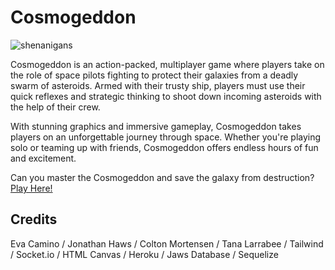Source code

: # Cosmogeddon

![shenanigans](https://user-images.githubusercontent.com/108207472/228713163-88712c98-9123-4823-a41b-3d8bc562540c.gif)

Cosmogeddon is an action-packed, multiplayer game where players take on the role of space pilots fighting to protect their galaxies from a deadly swarm of asteroids. Armed with their trusty ship, players must use their quick reflexes and strategic thinking to shoot down incoming asteroids with the help of their crew.

With stunning graphics and immersive gameplay, Cosmogeddon takes players on an unforgettable journey through space. Whether you're playing solo or teaming up with friends, Cosmogeddon offers endless hours of fun and excitement.

Can you master the Cosmogeddon and save the galaxy from destruction? [Play Here!](https://multiplayer-asteroids.herokuapp.com) 

## Credits

Eva Camino / Jonathan Haws / Colton Mortensen / Tana Larrabee / Tailwind / Socket.io / HTML Canvas / Heroku / Jaws Database / Sequelize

------------------------

WHAT IS NEEDED. Make a word-for-word copy of the entries, without any pictures.

RESPONSE TO THIS TASK.
Source code

: # Cosmogeddon

![shenanigans](https://user-images.githubusercontent.com/108207472/228713163-88712c98-9123-4823-a41b-3d8bc562540c.gif)

Cosmogeddon is an action-packed, multiplayer game where players take on the role of space pilots fighting to protect their galaxies from a deadly swarm of asteroids. Armed with their trusty ship, players must use their quick reflexes and strategic thinking to shoot down incoming asteroids with the help of their crew.

With stunning graphics and immersive gameplay, Cosmogeddon takes players on an unforgettable journey through space. Whether you're playing solo or teaming up with friends, Cosmogeddon offers endless hours of fun and excitement.

Can you master the Cosmogeddon and save the galaxy from destruction? [Play Here!](https://multiplayer-asteroids.herokuapp.com) 

## Credits

Eva Camino / Jonathan Haws / Colton Mortensen / Tana Larrabee / Tailwind / Socket.io / HTML Canvas / Heroku / Jaws Database / Sequelize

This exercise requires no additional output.